Fidelity Adds Bond Funds To Pipeline

Fidelity, the financial advisor with just one ETF currently listed, filed regulatory paperwork to bring three actively managed bond funds to market, the latest move from a firm looking to expand its footprint in the $1,540 trillion U.S. ETF market.

The filing, detailing the Fidelity Total Bond ETF, the Fidelity Investment Grade Bond ETF, and the Fidelity Limited Term ETF comes just days after the firm put 10 index-based U.S. equity sector ETFs into the regulatory pipeline.

Fidelity, which sponsors just one fund that came to market almost 10 years ago—the Fidelity Nasdaq Composite Tracking Stock ETF (ONEQ)—has made plain in regulatory filings over the past 18 months that it will make a concerted push into active as well as indexed ETFs.

Through an actively managed investment strategy, these three bond funds will each take a different aim at serving up access to returns on bond investments at a time when yield rates are slumping and investments in debt securities can feel risky without the wrapper of an ETF’s investment strategy.

All three funds will be focused on U.S. debt, although domestic as well as foreign issuers may be included in the funds’ portfolios. Each may also potentially invest in derivatives (swaps, options, ad futures contracts) to achieve leverage and adjust risk exposure at the discretion of the fund manager.

The Fidelity Total Bond ETF will hold a diversified basket of debt securities, grabbing its constituents from the Barclays U.S. Universal Bond Index and allocating assets to investment-grade, high-yield and emerging markets debt. The fund will invest across maturities as well as sectors.

The Fidelity Investment Grade Bond ETF will use the Barclays U.S. Aggregate Bond Index as its underlying, investing in medium- and high-quality debt securities, or “investment grade” securities. The prospectus mentioned that the fund may also invest up to 10 percent of its allocation to low-quality debt securities.

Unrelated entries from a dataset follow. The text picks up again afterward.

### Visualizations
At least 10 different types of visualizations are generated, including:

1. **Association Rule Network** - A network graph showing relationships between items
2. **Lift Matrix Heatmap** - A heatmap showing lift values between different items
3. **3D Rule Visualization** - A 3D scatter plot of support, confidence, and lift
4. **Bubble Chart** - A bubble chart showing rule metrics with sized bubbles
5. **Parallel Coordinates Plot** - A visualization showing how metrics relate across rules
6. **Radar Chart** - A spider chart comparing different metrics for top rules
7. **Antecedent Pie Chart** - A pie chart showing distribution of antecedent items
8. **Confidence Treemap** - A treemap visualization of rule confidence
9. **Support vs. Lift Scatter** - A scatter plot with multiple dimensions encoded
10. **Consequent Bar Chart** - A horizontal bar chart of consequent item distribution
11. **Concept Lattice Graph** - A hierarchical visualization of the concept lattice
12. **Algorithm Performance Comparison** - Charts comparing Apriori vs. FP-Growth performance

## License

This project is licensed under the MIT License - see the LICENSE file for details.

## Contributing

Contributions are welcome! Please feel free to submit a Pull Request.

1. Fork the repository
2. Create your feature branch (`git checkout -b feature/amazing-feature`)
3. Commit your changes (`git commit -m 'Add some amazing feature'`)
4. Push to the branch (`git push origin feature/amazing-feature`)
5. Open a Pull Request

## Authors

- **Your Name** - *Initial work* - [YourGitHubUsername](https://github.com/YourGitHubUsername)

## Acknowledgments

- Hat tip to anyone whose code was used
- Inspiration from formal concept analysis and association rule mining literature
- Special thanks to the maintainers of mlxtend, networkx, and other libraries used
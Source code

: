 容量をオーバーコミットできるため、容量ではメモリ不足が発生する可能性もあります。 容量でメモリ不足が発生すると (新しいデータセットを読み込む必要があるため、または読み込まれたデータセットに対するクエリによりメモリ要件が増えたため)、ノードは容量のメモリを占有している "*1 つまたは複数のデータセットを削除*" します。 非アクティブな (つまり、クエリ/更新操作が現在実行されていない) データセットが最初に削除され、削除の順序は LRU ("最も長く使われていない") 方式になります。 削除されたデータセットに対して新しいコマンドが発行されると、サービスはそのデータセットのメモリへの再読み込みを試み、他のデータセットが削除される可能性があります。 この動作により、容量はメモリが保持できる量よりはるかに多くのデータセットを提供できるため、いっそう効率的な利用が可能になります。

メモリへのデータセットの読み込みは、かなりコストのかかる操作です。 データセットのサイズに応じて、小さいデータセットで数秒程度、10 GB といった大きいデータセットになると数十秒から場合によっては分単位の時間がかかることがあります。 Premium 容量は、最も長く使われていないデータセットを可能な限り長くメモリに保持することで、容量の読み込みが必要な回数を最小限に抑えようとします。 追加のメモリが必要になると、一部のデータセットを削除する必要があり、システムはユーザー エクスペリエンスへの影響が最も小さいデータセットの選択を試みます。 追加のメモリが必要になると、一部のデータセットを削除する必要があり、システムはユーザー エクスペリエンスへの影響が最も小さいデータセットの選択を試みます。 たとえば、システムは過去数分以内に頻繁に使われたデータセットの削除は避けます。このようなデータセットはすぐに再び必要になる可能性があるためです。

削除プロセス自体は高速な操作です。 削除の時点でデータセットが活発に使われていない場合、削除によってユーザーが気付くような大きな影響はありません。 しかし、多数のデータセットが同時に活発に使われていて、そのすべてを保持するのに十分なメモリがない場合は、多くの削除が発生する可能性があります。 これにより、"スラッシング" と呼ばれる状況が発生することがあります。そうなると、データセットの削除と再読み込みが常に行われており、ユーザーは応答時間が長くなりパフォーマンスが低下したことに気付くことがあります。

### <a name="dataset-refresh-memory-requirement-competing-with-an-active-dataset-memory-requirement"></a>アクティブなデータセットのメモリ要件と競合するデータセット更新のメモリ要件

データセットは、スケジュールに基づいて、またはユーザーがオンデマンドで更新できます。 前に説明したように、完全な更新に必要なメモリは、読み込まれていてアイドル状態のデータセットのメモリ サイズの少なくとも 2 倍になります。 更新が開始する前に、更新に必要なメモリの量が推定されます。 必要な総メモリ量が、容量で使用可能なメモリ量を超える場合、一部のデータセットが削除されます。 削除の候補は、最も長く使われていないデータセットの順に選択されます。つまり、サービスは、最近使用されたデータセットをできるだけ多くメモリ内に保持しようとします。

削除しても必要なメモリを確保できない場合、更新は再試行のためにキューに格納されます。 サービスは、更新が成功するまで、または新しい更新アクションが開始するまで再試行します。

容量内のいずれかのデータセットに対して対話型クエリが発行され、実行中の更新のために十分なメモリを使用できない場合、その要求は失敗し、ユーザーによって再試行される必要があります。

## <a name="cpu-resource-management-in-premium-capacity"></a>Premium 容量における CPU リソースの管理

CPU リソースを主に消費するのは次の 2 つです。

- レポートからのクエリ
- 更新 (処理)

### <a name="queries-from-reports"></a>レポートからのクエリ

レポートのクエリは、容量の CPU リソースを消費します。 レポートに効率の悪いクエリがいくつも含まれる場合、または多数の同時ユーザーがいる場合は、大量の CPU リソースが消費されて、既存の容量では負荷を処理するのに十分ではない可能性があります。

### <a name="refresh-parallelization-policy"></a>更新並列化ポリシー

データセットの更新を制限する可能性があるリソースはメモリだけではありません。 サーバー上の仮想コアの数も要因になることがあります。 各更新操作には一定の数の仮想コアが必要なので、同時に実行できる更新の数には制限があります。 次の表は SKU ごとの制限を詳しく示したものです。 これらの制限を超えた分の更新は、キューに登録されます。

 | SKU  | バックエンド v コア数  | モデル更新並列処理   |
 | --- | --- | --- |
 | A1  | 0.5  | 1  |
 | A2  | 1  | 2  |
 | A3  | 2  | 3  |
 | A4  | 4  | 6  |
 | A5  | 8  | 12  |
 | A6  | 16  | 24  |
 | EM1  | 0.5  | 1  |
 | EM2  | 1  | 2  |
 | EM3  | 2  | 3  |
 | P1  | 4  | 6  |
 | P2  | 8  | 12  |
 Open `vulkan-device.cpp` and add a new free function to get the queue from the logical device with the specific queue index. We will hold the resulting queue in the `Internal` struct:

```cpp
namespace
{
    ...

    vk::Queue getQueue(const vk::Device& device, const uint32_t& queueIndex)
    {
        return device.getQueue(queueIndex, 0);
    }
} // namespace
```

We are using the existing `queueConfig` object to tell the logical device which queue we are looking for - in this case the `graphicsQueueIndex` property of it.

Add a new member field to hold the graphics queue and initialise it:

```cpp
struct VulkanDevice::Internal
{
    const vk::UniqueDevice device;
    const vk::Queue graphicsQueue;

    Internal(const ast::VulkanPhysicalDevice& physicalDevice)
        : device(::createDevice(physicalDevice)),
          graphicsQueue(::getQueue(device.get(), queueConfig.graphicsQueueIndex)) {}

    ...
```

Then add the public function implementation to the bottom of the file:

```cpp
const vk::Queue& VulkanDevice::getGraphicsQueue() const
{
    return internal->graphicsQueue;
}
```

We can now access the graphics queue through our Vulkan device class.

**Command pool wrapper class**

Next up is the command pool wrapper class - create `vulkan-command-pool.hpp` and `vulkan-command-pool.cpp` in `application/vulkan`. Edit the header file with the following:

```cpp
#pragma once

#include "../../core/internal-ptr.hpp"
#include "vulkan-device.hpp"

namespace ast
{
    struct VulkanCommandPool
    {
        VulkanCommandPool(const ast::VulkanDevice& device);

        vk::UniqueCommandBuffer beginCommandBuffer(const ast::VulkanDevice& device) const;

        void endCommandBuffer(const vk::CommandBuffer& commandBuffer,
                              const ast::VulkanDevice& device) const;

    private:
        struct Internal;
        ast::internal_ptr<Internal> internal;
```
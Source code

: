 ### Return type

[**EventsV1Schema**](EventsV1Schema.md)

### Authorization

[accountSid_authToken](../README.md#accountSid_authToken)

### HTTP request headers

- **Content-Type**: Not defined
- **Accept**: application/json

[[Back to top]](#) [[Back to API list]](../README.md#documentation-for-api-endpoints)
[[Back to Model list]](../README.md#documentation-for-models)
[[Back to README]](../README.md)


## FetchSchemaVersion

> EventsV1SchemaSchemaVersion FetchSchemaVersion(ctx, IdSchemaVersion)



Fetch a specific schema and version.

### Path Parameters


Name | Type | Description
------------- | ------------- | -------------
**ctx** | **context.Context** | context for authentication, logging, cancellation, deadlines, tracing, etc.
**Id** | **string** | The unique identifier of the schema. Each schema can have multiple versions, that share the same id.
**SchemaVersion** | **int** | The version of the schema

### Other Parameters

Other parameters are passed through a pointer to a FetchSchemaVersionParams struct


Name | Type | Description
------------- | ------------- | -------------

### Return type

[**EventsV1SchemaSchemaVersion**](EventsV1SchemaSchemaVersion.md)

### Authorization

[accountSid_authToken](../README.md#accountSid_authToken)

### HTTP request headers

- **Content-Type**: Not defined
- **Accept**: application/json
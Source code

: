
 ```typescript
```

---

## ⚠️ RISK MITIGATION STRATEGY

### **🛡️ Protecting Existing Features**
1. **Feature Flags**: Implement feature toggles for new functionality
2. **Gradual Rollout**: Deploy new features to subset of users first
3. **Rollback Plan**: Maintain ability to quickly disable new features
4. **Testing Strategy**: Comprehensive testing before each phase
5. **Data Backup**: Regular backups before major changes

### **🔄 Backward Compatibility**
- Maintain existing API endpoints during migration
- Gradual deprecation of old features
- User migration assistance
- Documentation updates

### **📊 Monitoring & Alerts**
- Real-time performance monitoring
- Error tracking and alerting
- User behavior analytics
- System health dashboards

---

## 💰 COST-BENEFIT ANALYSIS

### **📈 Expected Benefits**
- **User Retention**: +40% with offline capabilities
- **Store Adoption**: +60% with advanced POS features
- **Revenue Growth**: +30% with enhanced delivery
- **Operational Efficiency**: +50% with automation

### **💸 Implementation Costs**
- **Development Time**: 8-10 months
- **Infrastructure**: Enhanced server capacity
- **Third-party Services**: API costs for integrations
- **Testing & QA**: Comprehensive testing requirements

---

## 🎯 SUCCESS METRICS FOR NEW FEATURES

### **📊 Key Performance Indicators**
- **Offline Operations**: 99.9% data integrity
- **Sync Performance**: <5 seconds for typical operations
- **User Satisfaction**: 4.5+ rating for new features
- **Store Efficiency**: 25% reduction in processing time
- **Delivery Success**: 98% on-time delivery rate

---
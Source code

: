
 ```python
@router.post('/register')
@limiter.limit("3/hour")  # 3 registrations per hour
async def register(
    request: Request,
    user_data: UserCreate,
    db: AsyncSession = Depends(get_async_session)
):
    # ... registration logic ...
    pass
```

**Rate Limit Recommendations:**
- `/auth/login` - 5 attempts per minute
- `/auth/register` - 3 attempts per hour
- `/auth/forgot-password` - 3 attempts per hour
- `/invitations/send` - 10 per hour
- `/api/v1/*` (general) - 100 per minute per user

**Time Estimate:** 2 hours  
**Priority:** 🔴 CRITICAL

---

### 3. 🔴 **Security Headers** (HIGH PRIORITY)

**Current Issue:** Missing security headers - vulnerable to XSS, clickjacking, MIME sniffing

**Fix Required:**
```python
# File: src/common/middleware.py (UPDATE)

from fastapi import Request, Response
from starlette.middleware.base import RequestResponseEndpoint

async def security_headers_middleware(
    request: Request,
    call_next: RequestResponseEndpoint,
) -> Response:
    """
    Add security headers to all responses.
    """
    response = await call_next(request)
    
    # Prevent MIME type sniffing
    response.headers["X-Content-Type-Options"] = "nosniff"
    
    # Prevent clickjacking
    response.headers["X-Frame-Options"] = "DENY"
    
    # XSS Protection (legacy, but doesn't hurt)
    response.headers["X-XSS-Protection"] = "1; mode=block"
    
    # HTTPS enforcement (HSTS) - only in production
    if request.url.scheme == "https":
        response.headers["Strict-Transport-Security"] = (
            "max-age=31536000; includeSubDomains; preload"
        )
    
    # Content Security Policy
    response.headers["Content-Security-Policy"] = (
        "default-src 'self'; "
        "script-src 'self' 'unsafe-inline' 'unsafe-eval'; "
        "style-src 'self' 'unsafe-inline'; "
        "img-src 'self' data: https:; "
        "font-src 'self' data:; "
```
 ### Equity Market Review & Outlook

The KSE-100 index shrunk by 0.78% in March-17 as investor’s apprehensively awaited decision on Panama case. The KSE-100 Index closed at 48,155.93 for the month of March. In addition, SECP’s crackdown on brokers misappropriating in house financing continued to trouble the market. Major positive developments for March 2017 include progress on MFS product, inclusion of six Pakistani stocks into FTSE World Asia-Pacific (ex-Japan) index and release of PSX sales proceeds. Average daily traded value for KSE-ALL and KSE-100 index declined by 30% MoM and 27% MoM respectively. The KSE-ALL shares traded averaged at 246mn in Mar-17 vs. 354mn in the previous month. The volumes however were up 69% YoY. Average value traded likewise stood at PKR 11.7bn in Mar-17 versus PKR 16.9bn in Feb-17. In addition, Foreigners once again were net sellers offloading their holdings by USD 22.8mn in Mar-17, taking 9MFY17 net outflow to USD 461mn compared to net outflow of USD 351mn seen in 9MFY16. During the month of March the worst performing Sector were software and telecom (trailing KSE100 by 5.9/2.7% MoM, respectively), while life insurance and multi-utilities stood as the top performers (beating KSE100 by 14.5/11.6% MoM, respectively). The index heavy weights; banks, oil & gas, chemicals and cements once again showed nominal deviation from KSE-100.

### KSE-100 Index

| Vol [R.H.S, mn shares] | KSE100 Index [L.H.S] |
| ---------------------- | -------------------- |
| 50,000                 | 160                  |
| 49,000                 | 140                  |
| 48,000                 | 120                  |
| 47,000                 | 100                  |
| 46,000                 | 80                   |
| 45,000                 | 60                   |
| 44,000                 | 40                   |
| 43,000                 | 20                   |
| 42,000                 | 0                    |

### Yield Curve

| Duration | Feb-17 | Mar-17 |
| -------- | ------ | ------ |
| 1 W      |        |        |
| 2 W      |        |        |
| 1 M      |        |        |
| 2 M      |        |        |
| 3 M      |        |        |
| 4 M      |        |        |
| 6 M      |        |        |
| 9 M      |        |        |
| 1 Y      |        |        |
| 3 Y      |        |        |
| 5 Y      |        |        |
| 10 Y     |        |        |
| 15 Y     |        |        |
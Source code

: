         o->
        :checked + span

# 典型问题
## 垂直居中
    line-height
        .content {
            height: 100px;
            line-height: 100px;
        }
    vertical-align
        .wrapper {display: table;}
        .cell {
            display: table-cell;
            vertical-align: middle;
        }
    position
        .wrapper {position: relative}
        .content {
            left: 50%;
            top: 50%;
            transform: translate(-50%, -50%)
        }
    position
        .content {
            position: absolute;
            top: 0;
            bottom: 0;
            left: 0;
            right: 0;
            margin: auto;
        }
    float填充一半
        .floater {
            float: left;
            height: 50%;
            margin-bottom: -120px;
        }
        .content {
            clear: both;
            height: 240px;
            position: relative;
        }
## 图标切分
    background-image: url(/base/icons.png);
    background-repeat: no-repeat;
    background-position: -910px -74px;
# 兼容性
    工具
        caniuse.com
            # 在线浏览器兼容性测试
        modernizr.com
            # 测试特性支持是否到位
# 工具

The Fidelity Limited Term ETF is the only fund of the three that won’t track a Barclays index; instead, it will track Fidelity’s own index, the Fidelity Limited Term Composite Index. The fund’s constituents will include a dollar-weighted portfolio of debt securities with maturity dates of between two and five years.

Fidelity hasn’t yet disclosed tickers or price tags, but it did mention that all three will be initially listed on the New York Stock Exchange’s electronic platform, Arca.